Are you trying to get a new Token ?
No
Are you manually unlocking the channel ?
Yes, it is I need to do each time to make application working again.
any rough idea on when you first saw this ?
First time I saw this issue in log on Sept 27 at 04:48:49,077 GMT. Since that time it happened three times AFAIK.
#507 , we need to get to this soon , been pending a while now We havent done any release in Daemon since a very long time. I see java sdk still uses the pay per use and not concurrency /token feature , either ways daemon should handle channel locks gracefully. I will try to re produce this scenario
@vsbogd , can you also point me to client code ,might have more leads on possibly simulating the error
@vsbogd , can you also point me to client code ,might have more leads on possibly simulating the error
Client code is here: https://github.com/vsbogd/sound-spleeter-proxy (README.md explains how to run it), but it happens once per 8000 client requests so I don't think it is easily reproducible.
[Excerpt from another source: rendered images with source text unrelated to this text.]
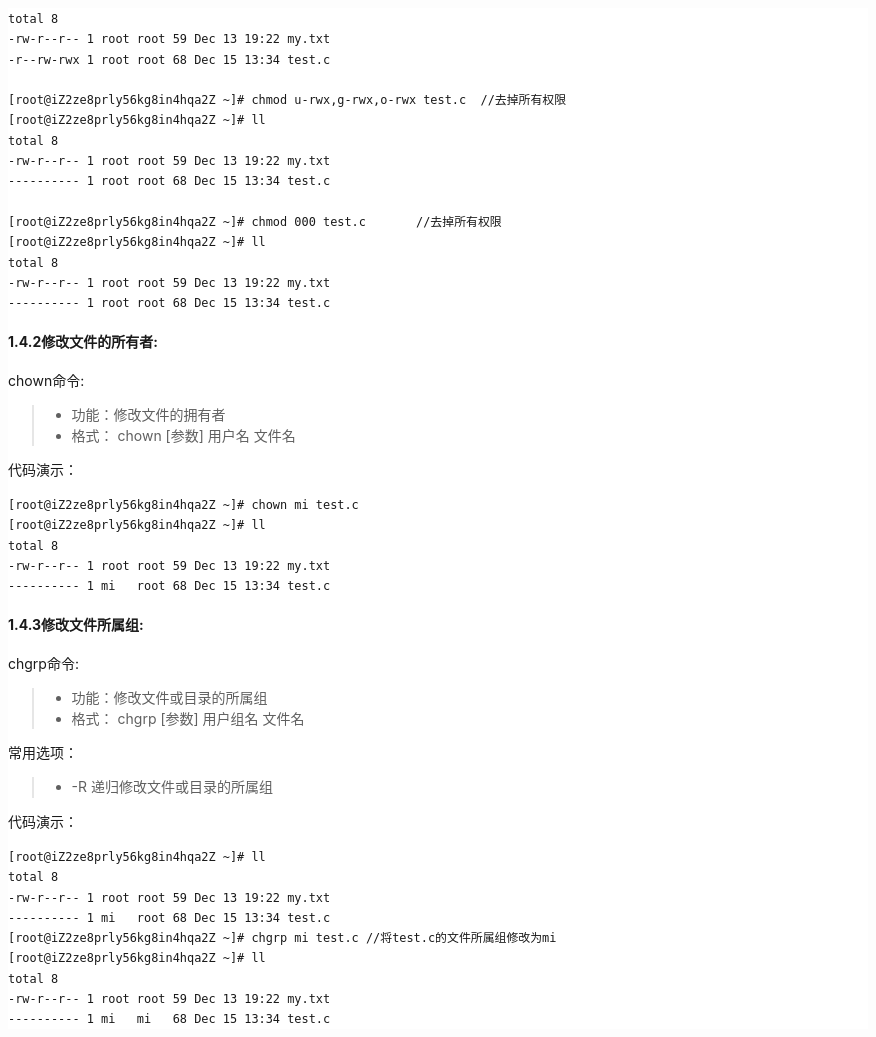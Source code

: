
 ```apl
total 8
-rw-r--r-- 1 root root 59 Dec 13 19:22 my.txt
-r--rw-rwx 1 root root 68 Dec 15 13:34 test.c

[root@iZ2ze8prly56kg8in4hqa2Z ~]# chmod u-rwx,g-rwx,o-rwx test.c  //去掉所有权限
[root@iZ2ze8prly56kg8in4hqa2Z ~]# ll
total 8
-rw-r--r-- 1 root root 59 Dec 13 19:22 my.txt
---------- 1 root root 68 Dec 15 13:34 test.c

[root@iZ2ze8prly56kg8in4hqa2Z ~]# chmod 000 test.c       //去掉所有权限
[root@iZ2ze8prly56kg8in4hqa2Z ~]# ll
total 8
-rw-r--r-- 1 root root 59 Dec 13 19:22 my.txt
---------- 1 root root 68 Dec 15 13:34 test.c

```

#### 1.4.2修改文件的所有者:

chown命令:

> - 功能：修改文件的拥有者
> - 格式： chown [参数] 用户名 文件名  

代码演示：

```
[root@iZ2ze8prly56kg8in4hqa2Z ~]# chown mi test.c 
[root@iZ2ze8prly56kg8in4hqa2Z ~]# ll
total 8
-rw-r--r-- 1 root root 59 Dec 13 19:22 my.txt
---------- 1 mi   root 68 Dec 15 13:34 test.c
```

#### 1.4.3修改文件所属组:

chgrp命令:

> - 功能：修改文件或目录的所属组
> - 格式： chgrp [参数] 用户组名 文件名  

常用选项：

> -  -R 递归修改文件或目录的所属组  

代码演示：

```apl
[root@iZ2ze8prly56kg8in4hqa2Z ~]# ll
total 8
-rw-r--r-- 1 root root 59 Dec 13 19:22 my.txt
---------- 1 mi   root 68 Dec 15 13:34 test.c
[root@iZ2ze8prly56kg8in4hqa2Z ~]# chgrp mi test.c //将test.c的文件所属组修改为mi
[root@iZ2ze8prly56kg8in4hqa2Z ~]# ll
total 8
-rw-r--r-- 1 root root 59 Dec 13 19:22 my.txt
---------- 1 mi   mi   68 Dec 15 13:34 test.c

```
I think it is more simple to find the root cause by code analysis and then one could write a unit test to reproduce the behavior. I see the error is raised in the following line: https://github.com/singnet/snet-daemon/blob/fa1eab0f1204e1d0cbdcfeec949fb82f4f04762c/escrow/escrow.go#L98 First issue is that error is not logged nor imprinted into returned error, so we don't have enough information to understand what happened. I would fix it first.
There are two places inside Lock
which can lead to the error:
https://github.com/singnet/snet-daemon/blob/fa1eab0f1204e1d0cbdcfeec949fb82f4f04762c/escrow/lock.go#L36-L58
Taking into account the lock actually happens the most suspicious is CompareAndSwap
call which is essentially ExecuteTransaction
call:
https://github.com/singnet/snet-daemon/blob/fa1eab0f1204e1d0cbdcfeec949fb82f4f04762c/etcddb/etcddb_client.go#L296-L325
Judging by "Transaction took" in log we can say CompleteTransaction
was actually called. Btw the transaction took 3 seconds which looks like timeout value:
https://github.com/singnet/snet-daemon/blob/fa1eab0f1204e1d0cbdcfeec949fb82f4f04762c/etcddb/etcddb_client.go#L329-L385
As transaction looks safe I would suppose that transaction was sent to ETCD server and received by server but response was not received because of timeout. Looks like ETCD finished transaction but client received timeout error and it led to the inconsistency.
What do you think? Does ETCD logs for this moment of time contains something interesting?
Btw, I am not sure about priority of this. Are we going to completely decommission escrow payment transactions and they are already deprecated?
If so may be we can simply migrate code to the tokens approach and finish the decommission. I cannot say when it will be possible though because we don't have resources to for doing this work.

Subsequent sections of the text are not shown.